When Miss Wheeler died, she left the bulk of her estate to Miss Lawson. This was a surprise to Miss Lawson and others although the local doctor Dr Lawrence dismissed thoughts about undue influence and confirmed to Poirot that she was of sound mind and perfectly capable of drawing up the will. As Poirot would discover, the will was made only a few days before the old lady died. She had made the new will and disinherited her nephew James Graham and her niece Mollie Davidson. This was because Miss Wheeler suspected that James was trying to kill her and had pushed her down the stairs.
Agatha Christie's Notebook 66 contained brief sketches of the characters Christie was planning for the story. Here, she noted that Miss Lawson was to be a "twittery companion"[1]. Some of this is captured in Hasting's observations of her as "very much as I had pictured her. A middle-aged woman, rather stout, with an eager but somewhat foolish face. Her hair was untidy and she wore pince-nez. Her conversation consisted of gasps and was distinctly spasmodic."
When Agatha Christie later expanded into the short story into the full length novel Dumb Witness, she gave her a firstname and developed the character more fully as Wilhelmina Lawson. The two Lawsons are highly similar. Both dabbled in spiritualism (although in the short story this is only a marginal, undeveloped theme). In the novel, Hastings also made the same observation about Wilhelmina as he made in the short story as noted above.
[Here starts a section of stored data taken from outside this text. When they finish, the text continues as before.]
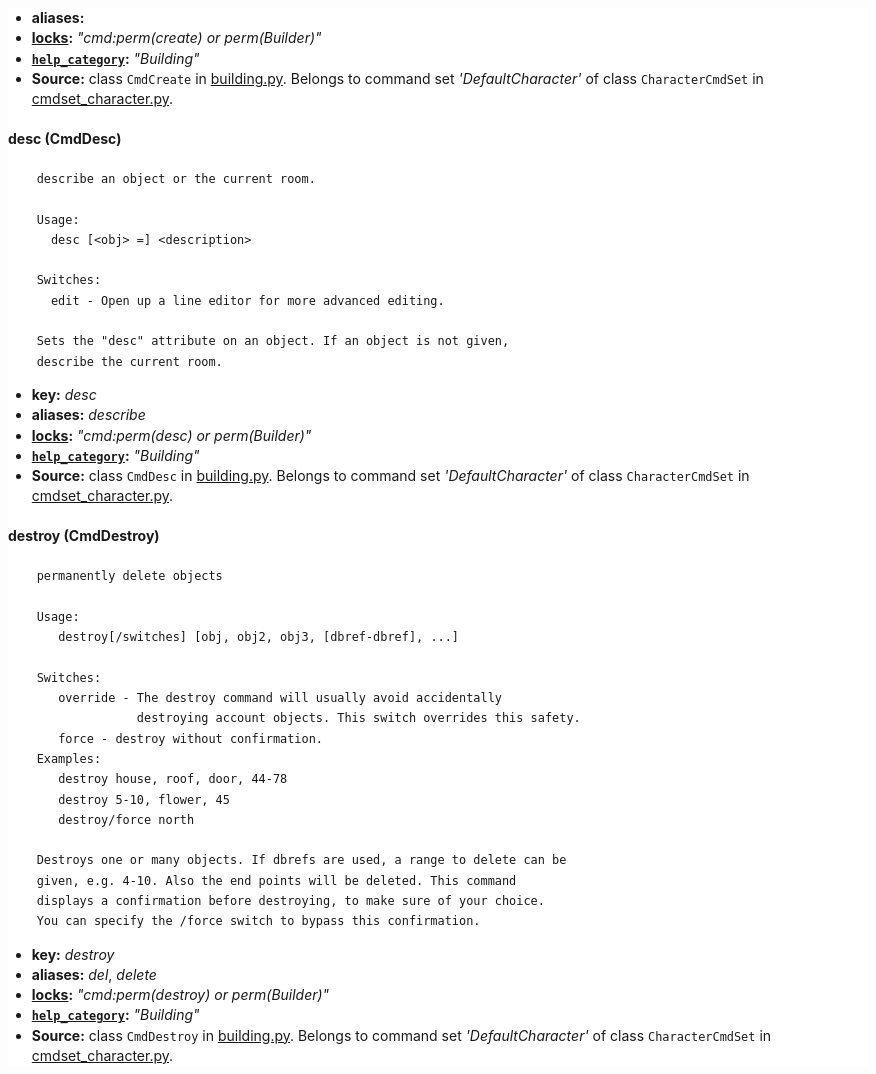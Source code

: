 - **aliases:** 
- **[locks](Locks):** *"cmd:perm(create) or perm(Builder)"*
- **[`help_category`](Help-System):** *"Building"*
- **Source:** class `CmdCreate` in [building.py](https://github.com/evennia/evennia/tree/master/evennia/commands/default/building.py).
Belongs to command set *'DefaultCharacter'* of class `CharacterCmdSet` in [cmdset_character.py](https://github.com/evennia/evennia/tree/master/evennia/commands/default/cmdset_character.py).


#### desc (CmdDesc)
```
    describe an object or the current room.

    Usage:
      desc [<obj> =] <description>

    Switches:
      edit - Open up a line editor for more advanced editing.

    Sets the "desc" attribute on an object. If an object is not given,
    describe the current room.
```
- **key:** *desc*
- **aliases:** *describe*
- **[locks](Locks):** *"cmd:perm(desc) or perm(Builder)"*
- **[`help_category`](Help-System):** *"Building"*
- **Source:** class `CmdDesc` in [building.py](https://github.com/evennia/evennia/tree/master/evennia/commands/default/building.py).
Belongs to command set *'DefaultCharacter'* of class `CharacterCmdSet` in [cmdset_character.py](https://github.com/evennia/evennia/tree/master/evennia/commands/default/cmdset_character.py).


#### destroy (CmdDestroy)
```
    permanently delete objects

    Usage:
       destroy[/switches] [obj, obj2, obj3, [dbref-dbref], ...]

    Switches:
       override - The destroy command will usually avoid accidentally
                  destroying account objects. This switch overrides this safety.
       force - destroy without confirmation.
    Examples:
       destroy house, roof, door, 44-78
       destroy 5-10, flower, 45
       destroy/force north

    Destroys one or many objects. If dbrefs are used, a range to delete can be
    given, e.g. 4-10. Also the end points will be deleted. This command
    displays a confirmation before destroying, to make sure of your choice.
    You can specify the /force switch to bypass this confirmation.
```
- **key:** *destroy*
- **aliases:** *del*, *delete*
- **[locks](Locks):** *"cmd:perm(destroy) or perm(Builder)"*
- **[`help_category`](Help-System):** *"Building"*
- **Source:** class `CmdDestroy` in [building.py](https://github.com/evennia/evennia/tree/master/evennia/commands/default/building.py).
Belongs to command set *'DefaultCharacter'* of class `CharacterCmdSet` in [cmdset_character.py](https://github.com/evennia/evennia/tree/master/evennia/commands/default/cmdset_character.py).
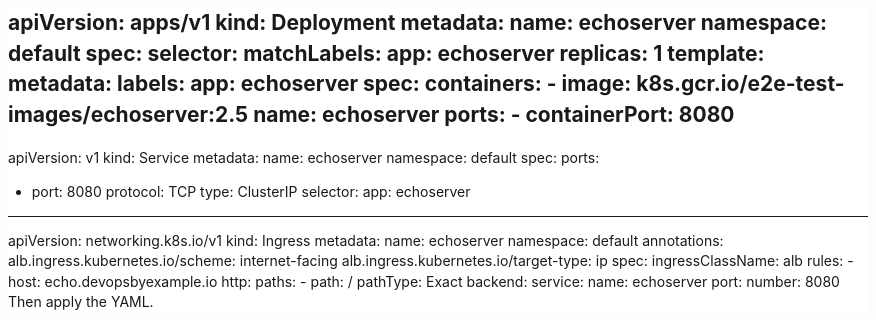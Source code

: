 apiVersion: apps/v1
kind: Deployment
metadata:
  name: echoserver
  namespace: default
spec:
  selector:
    matchLabels:
      app: echoserver
  replicas: 1
  template:
    metadata:
      labels:
        app: echoserver
    spec:
      containers:
      - image: k8s.gcr.io/e2e-test-images/echoserver:2.5
        name: echoserver
        ports:
        - containerPort: 8080
---
apiVersion: v1
kind: Service
metadata:
  name: echoserver
  namespace: default
spec:
  ports:
  - port: 8080
    protocol: TCP
  type: ClusterIP
  selector:
    app: echoserver
---
apiVersion: networking.k8s.io/v1
kind: Ingress
metadata:
  name: echoserver
  namespace: default
  annotations:
    alb.ingress.kubernetes.io/scheme: internet-facing
    alb.ingress.kubernetes.io/target-type: ip
spec:
  ingressClassName: alb
  rules:
    - host: echo.devopsbyexample.io
      http:
        paths:
          - path: /
            pathType: Exact
            backend:
              service:
                name: echoserver
                port:
                  number: 8080
Then apply the YAML.
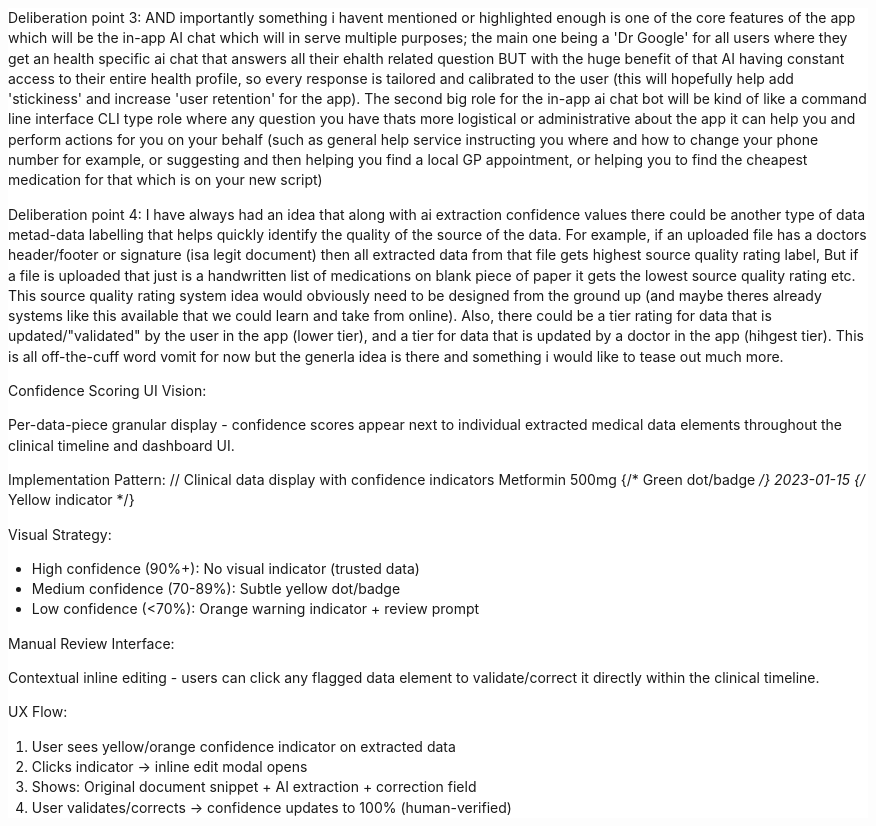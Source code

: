 
Deliberation point 3: AND importantly something i havent mentioned or highlighted enough is one of the core features of the app which will be the in-app AI chat which will in serve multiple purposes; the main one being a 'Dr Google' for all users where they get an health specific ai chat that answers all their ehalth related question BUT with the huge benefit of that AI having constant access to their entire health profile, so every response is tailored and calibrated to the user (this will  hopefully help add 'stickiness' and increase 'user retention' for the app). The second big role for the in-app ai chat bot will be kind of like a command line interface CLI type role where any question you have thats more logistical or administrative about the app it can help you and perform actions for you on your behalf (such as general help service instructing you where and how to change your phone number for example, or suggesting and then helping you find a local GP appointment, or helping you to find the cheapest medication for that which is on your new script)

Deliberation point 4: I have always had an idea that along with ai extraction confidence values there could be another type of data metad-data labelling that helps quickly identify the quality of the source of the data. For example, if an uploaded file has a doctors header/footer or signature (isa  legit document) then all extracted data from that file gets highest source quality rating label, But if a file is uploaded that just is a handwritten list of medications on blank piece of paper it gets the lowest source quality rating etc. This source quality rating system idea would obviously need to be designed from the ground up (and maybe theres already systems like this available that we could learn and take from online). Also, there could be a tier rating for data that is updated/"validated" by the user in the app (lower tier), and a tier for data that is updated by a doctor in the app (hihgest tier). This is all off-the-cuff word vomit for now but the generla idea is there and something i would like to tease out much more. 



Confidence Scoring UI Vision:

  Per-data-piece granular display - confidence scores appear next to individual extracted medical data elements throughout the
  clinical timeline and dashboard UI.

  Implementation Pattern:
  // Clinical data display with confidence indicators
  <MedicationEntry>
    <MedicationName>Metformin 500mg</MedicationName>
    <ConfidenceIndicator score={0.95} /> {/* Green dot/badge */}
    <StartDate>
      2023-01-15 <ConfidenceIndicator score={0.73} /> {/* Yellow indicator */}
    </StartDate>
  </MedicationEntry>

  Visual Strategy:
  - High confidence (90%+): No visual indicator (trusted data)
  - Medium confidence (70-89%): Subtle yellow dot/badge
  - Low confidence (<70%): Orange warning indicator + review prompt

  Manual Review Interface:

  Contextual inline editing - users can click any flagged data element to validate/correct it directly within the clinical
  timeline.

  UX Flow:
  1. User sees yellow/orange confidence indicator on extracted data
  2. Clicks indicator → inline edit modal opens
  3. Shows: Original document snippet + AI extraction + correction field
  4. User validates/corrects → confidence updates to 100% (human-verified)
In the short story Miss Lawson also moved to a flat in London after Miss Wheeler died--to the same address at Clanroyden Mansions, High Street Kensington. The one difference is that the picture of the dog with the caption "Out all night and no key" had been moved to the flat and was not at Miss Wheeler's house.
References[]
- ↑ John Curran, Agatha Christie's Secret Notebooks: Fifty Years of Mysteries in the Making (London: HarperCollins, 2011), 225.